Bimbingan dan asuhan beliau seperti ini telah memberinya hasil kepuasan yang tak terhingga dengan menyaksikan banyak sekali di antara murid-muridnya yang berhasil mencapai apa yang dicita-citakan, kemudian meneruskan serta menyiarkan ilmu yang telah mereka peroleh, tidak hanya di daerah Hadhra Maut, tetapi tersebar luas di beberapa negeri lainnya, misalnya di Afrika dan Asia, termasuk di Indonesia.
Di tempat-tempat itu, mereka mendirikan pusat-pusat dakwah dan penyiaran agama, mereka sendiri menjadi perintis dan pejuang yang gigih, sehingga mendapat tempat terhormat dan disegani di kalangan masyarakat setempat. Pertemuan-pertemuan keagamaan diadakan pada berbagai kesempatan. Lembaga-lembaga pendidikan dan majlis-majlis ilmu didirikan di banyak tempat, sehingga manfaatnya benar-benar dapat dirasakan dalam ruang lingkup yang luas sekali.
Beliau meninggal dunia di kota Seiwun Hadhra Maut, pada hari Ahad 20 Rabi'ul Akhir 1333 H dan meninggalkan beberapa orang putra yang telah memperoleh pendidikan sebaik-baiknya dari beliau sendiri, dan meneruskan cita-cita beliau dalam berdakwah dan menyiarkan agama.
Di antara putra-putra beliau yang dikenal di Indonesia ialah putranya yang bungsu; yakni Al-Habib Alwi bin Ali Al-Habsyi, pendiri Masjid “Riyadh” di kota Solo (Surakarta). Dia dikenal sebagai pribadi yang sangat luhur budi pekertinya, lemah-lembut, sopan-santun, serta ramah-tamah terhadap siapa pun terutama kaum yang lemah, fakir miskin, yatim piatu dan sebagainya. Rumah kediaman beliau selalu terbuka bagi para tamu dari berbagai golongan dan tidak pernah sepi dari pengajian dan pertemuan-pertemuan keagamaan. Beliau meninggal dunia di kota Palembang pada tanggal 20 Rabi'ul Awal 1373 H dan dimakamkan di kota Surakarta.
Banyak sekali ucapan Al-Habib Ali bin Muhammad al-Habsyi yang telah dicatat dan dibukukan, di samping tulisan-tulisannya yang berupa pesan-pesan ataupun surat-menyurat dengan para ulama di masa hidupnya, juga dengan keluarga dan sanak kerabat, kawan-kawan serta murid-murid beliau, yang semuanya itu merupakan perbendaharaan ilmu dan hikmah yang tiada habisnya.

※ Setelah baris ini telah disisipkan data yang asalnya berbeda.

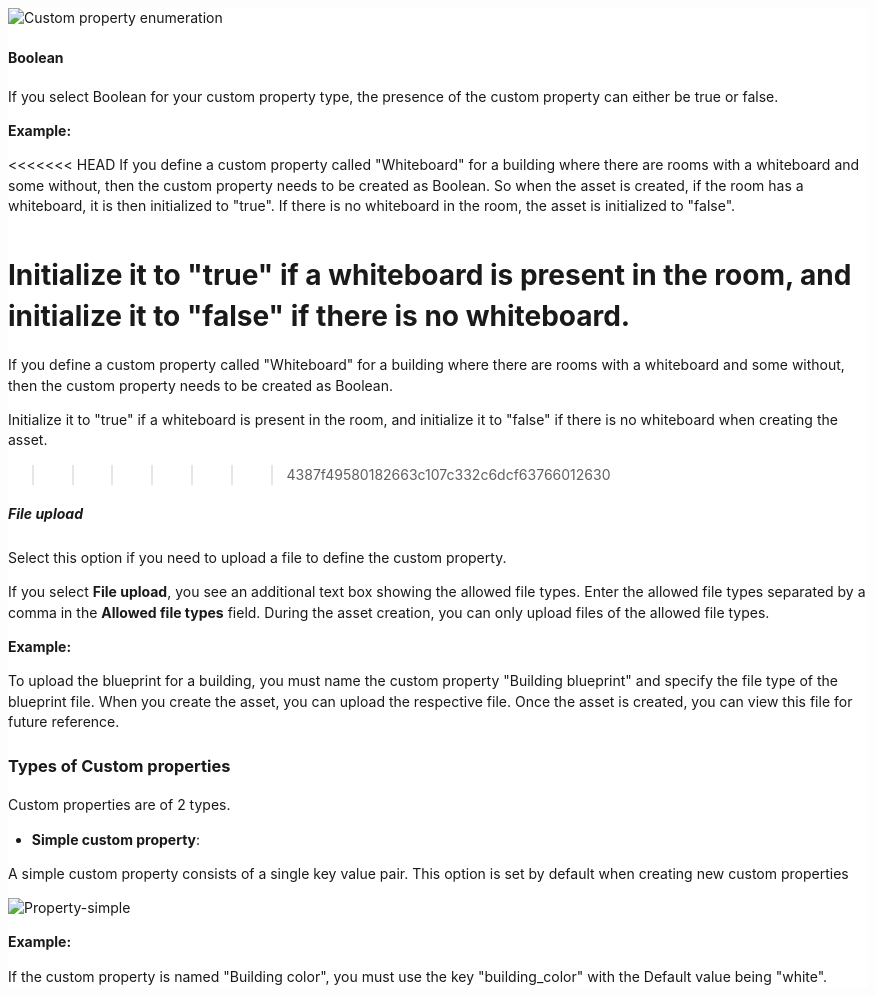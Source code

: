 ![Custom property enumeration](/images/dtm/custom-property/dtm-property-library-type-enum.png)


#### Boolean

If you select Boolean for your custom property type, the presence of the custom property can either be true or false.

**Example:**

<<<<<<< HEAD
If you define a custom property called "Whiteboard" for a building where there are rooms with a whiteboard and some without, then the custom property needs to be created as Boolean. So when the asset is created, if the room has a whiteboard, it is then initialized to "true". If there is no whiteboard in the room, the asset is initialized to "false".

Initialize it to "true" if a whiteboard is present in the room, and initialize it to "false" if there is no whiteboard.
=======
  If you define a custom property called "Whiteboard" for a building where there are rooms with a whiteboard and some without, then the custom property needs to be created as Boolean.

  Initialize it to "true" if a whiteboard is present in the room, and initialize it to "false" if there is no whiteboard when creating the asset.
>>>>>>> 4387f49580182663c107c332c6dcf63766012630


##### File upload

Select this option if you need to upload a file to define the custom property.

If you select **File upload**, you see an additional text box showing the allowed file types. Enter the allowed file types separated by a comma in the **Allowed file types** field. During the asset creation, you can only upload files of the allowed file types.

**Example:**

To upload the blueprint for a building, you must name the custom property "Building blueprint" and specify the file type of the blueprint file. When you create the asset, you can upload the respective file. Once the asset is created, you can view this file for future reference.


### Types of Custom properties

Custom properties are of 2 types.

* **Simple custom property**:

A simple custom property consists of a single key value pair. This option is set by default when creating new custom properties

![Property-simple](/images/dtm/custom-property/dtm-property-library-simple-custom-property.png)

 **Example:**

 If the custom property is named "Building color", you must use the key "building_color" with the Default value being "white".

Dan di antara karangan beliau yang sangat terkenal dan dibaca pada berbagai kesempatan di mana-mana, termasuk di kota-kota di Indonesia, ialah risalah kecil ini yang berisi kisah Maulid Nabi Besar Muhammad SAW dan diberi judul “Simthu ad duror Fi Akhbar Maulid Khairil Basyar wa Ma Lahu min Akhlaq wa Aushaf wa Siyar (Untaian Mutiara Kisah Kelahiran Manusia Utama; Akhlak, Sifat dan Riwayat Hidupnya).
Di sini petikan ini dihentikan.